**ABOUT THIS TASK**
Pull each line containing "master" from the data.

Dataset entries:
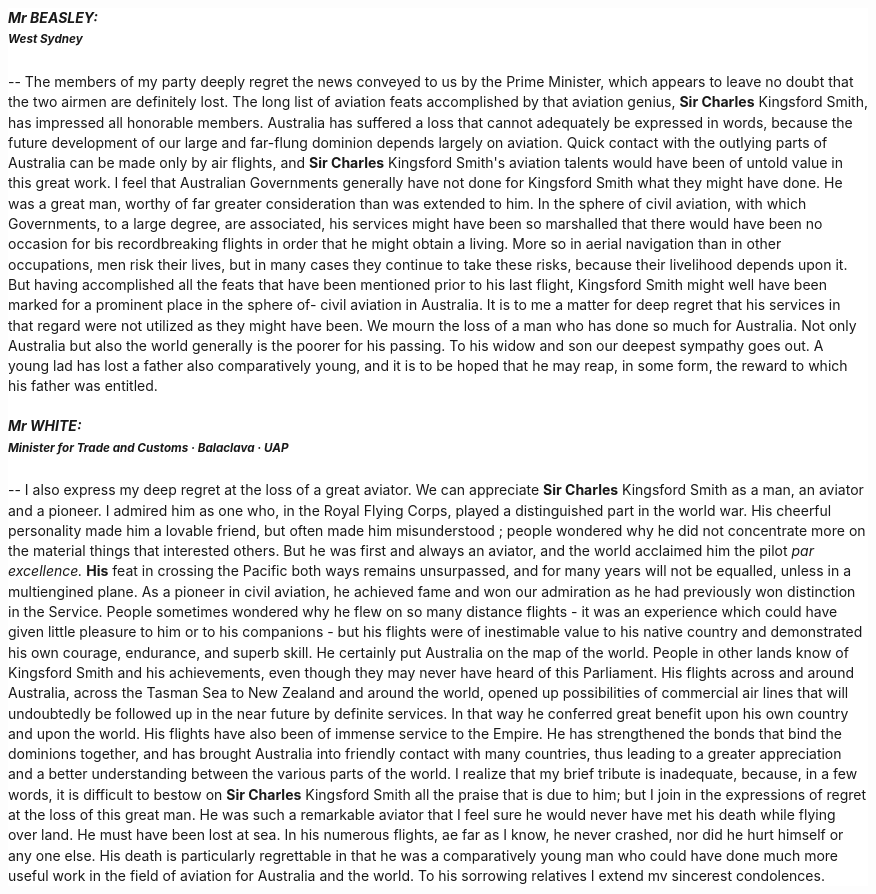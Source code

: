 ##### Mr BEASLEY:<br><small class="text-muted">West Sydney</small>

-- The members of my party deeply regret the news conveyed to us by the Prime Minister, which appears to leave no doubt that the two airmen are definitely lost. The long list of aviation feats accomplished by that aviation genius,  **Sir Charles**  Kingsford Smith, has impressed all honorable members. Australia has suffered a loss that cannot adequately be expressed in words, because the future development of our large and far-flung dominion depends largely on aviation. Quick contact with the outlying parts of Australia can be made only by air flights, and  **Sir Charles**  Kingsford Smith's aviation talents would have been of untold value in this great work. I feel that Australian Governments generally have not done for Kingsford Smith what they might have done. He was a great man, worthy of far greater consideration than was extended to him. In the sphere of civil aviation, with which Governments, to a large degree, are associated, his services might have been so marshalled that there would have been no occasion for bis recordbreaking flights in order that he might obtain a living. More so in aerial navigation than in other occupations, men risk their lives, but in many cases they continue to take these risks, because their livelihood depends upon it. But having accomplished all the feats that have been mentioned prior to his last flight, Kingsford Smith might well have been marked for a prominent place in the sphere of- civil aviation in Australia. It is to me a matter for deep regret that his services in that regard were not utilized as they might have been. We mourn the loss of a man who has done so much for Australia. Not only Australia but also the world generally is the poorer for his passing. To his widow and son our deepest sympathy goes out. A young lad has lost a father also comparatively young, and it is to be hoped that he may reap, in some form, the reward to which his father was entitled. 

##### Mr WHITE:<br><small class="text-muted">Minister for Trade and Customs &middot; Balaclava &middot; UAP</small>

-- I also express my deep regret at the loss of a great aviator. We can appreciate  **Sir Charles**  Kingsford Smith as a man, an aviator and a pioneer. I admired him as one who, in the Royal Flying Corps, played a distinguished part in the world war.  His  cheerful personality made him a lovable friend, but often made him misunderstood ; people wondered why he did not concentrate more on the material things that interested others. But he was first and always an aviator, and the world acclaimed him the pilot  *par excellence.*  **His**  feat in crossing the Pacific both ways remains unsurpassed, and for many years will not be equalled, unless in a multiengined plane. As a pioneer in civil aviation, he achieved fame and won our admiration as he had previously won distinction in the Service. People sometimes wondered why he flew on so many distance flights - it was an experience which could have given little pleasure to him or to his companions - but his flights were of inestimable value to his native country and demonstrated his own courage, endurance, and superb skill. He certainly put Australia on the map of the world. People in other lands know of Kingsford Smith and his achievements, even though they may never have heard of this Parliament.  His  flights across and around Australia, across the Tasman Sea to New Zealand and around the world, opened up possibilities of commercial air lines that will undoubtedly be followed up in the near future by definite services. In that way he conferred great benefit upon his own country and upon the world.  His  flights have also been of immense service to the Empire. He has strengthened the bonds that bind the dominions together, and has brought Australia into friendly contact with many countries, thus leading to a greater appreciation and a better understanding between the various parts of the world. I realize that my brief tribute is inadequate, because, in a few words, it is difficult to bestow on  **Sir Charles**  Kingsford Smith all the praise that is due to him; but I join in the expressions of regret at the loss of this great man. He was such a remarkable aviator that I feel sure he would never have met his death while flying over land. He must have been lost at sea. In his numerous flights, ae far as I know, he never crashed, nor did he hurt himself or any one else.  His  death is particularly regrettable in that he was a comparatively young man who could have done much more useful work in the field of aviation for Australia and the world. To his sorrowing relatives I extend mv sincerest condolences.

* * *

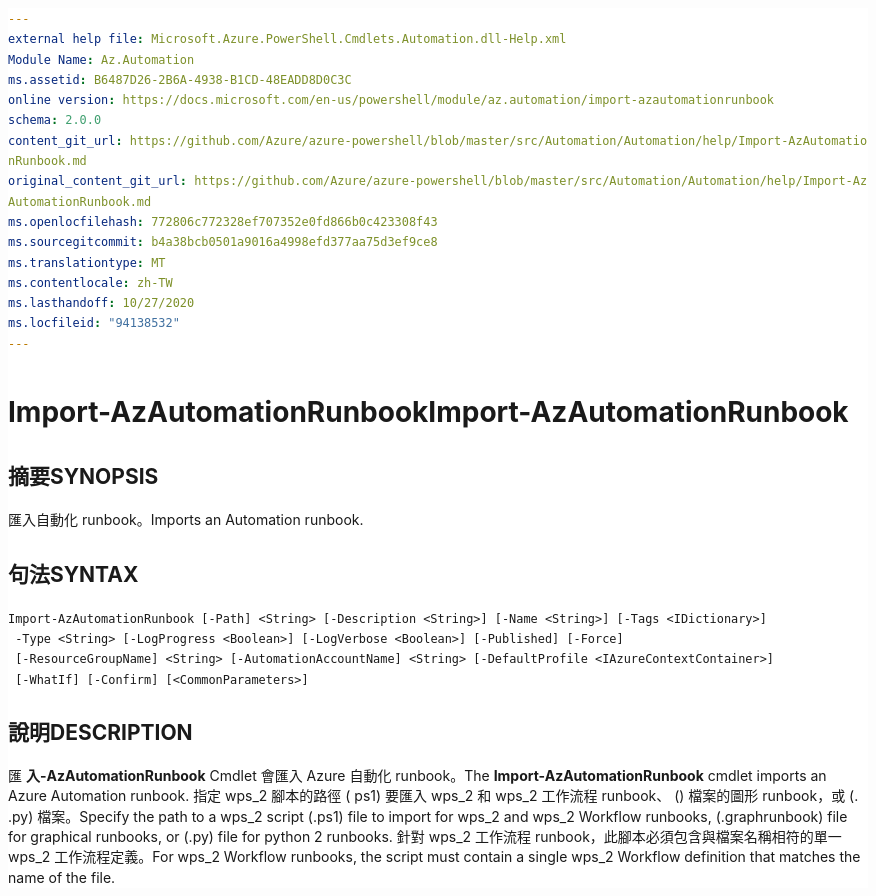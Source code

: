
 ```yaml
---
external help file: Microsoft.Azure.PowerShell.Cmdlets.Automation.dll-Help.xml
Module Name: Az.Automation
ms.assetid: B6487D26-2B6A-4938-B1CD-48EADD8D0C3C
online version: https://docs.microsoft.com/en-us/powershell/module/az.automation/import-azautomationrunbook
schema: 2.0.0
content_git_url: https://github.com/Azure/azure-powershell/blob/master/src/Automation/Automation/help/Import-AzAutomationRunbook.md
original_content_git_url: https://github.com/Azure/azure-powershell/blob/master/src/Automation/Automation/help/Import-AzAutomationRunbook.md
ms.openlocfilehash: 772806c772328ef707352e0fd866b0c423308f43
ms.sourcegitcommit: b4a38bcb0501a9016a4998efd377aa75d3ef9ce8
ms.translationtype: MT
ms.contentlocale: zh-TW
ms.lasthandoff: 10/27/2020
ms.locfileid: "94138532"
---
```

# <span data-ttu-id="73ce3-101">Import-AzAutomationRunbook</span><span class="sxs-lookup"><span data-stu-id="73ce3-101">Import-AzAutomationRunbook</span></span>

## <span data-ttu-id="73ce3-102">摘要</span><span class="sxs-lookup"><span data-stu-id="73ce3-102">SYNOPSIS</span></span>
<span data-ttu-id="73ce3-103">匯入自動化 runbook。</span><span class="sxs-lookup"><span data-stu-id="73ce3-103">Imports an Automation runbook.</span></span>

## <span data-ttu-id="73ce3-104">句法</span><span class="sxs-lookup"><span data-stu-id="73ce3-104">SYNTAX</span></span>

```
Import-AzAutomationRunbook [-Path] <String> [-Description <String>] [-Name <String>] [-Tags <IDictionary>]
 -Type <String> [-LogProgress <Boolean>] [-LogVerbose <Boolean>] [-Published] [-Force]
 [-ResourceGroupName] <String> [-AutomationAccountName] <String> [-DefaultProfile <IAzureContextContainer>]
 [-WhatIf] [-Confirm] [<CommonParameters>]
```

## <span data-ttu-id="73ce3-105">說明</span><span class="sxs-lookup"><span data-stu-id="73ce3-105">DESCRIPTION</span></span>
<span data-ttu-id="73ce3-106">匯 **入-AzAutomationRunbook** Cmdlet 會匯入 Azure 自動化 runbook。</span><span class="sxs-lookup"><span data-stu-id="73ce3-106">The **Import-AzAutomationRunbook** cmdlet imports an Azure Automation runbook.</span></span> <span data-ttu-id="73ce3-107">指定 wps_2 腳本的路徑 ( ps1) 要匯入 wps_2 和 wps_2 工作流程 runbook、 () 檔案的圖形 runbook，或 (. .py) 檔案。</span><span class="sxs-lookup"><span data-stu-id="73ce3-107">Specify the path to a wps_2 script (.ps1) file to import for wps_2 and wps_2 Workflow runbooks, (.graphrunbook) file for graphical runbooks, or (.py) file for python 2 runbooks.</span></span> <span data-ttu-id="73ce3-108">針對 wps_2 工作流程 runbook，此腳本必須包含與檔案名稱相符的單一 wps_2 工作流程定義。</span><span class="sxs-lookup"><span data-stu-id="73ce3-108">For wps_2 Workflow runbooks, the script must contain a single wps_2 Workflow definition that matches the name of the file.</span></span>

**RESULT OF THE EXERCISE**
content_git_url: https://github.com/Azure/azure-powershell/blob/master/src/Automation/Automation/help/Import-AzAutomationRunbook.md
original_content_git_url: https://github.com/Azure/azure-powershell/blob/master/src/Automation/Automation/help/Import-AzAutomationRunbook.md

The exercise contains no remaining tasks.